=== Section Start ===
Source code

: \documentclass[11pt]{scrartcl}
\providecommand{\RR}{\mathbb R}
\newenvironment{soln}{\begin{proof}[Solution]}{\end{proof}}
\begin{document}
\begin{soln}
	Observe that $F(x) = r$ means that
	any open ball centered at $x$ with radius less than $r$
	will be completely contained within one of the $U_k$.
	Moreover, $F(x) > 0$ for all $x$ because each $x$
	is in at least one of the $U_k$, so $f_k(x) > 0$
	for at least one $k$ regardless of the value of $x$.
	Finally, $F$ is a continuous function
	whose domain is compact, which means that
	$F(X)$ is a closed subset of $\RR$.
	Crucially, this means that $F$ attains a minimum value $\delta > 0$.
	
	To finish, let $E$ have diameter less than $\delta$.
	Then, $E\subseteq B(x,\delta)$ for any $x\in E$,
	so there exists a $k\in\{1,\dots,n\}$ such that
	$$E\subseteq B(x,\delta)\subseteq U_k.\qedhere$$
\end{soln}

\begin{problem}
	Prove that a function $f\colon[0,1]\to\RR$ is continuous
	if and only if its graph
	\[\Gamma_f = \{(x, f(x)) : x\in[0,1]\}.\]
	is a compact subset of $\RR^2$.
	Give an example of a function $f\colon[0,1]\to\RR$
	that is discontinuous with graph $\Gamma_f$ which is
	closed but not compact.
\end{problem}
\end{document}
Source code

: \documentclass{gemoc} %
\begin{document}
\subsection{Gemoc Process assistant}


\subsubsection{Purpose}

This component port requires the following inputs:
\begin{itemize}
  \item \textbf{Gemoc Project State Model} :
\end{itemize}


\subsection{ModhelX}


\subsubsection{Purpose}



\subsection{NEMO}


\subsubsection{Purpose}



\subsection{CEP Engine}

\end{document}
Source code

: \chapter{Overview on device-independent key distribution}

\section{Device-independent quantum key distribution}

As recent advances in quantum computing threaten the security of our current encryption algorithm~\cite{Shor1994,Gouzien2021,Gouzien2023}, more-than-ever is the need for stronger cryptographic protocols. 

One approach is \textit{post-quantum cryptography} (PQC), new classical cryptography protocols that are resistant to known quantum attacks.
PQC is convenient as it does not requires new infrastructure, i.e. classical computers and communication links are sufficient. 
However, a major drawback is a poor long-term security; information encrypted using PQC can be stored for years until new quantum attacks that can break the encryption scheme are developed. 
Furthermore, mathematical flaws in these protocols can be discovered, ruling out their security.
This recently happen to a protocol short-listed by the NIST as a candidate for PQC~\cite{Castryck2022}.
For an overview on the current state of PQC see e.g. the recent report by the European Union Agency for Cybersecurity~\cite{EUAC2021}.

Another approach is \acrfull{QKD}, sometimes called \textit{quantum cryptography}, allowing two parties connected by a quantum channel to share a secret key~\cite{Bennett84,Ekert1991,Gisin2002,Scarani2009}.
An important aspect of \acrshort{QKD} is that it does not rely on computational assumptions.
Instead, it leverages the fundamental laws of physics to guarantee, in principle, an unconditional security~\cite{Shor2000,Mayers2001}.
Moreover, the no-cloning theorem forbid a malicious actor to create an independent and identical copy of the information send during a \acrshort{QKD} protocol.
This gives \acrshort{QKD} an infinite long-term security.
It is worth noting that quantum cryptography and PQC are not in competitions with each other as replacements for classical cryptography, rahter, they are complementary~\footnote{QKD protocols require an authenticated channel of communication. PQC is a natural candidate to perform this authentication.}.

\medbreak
=== Section End ===
• Your objective:
From the data above, work out how many lines hold "than". Answer with the number alone.

• Solution to this task:
3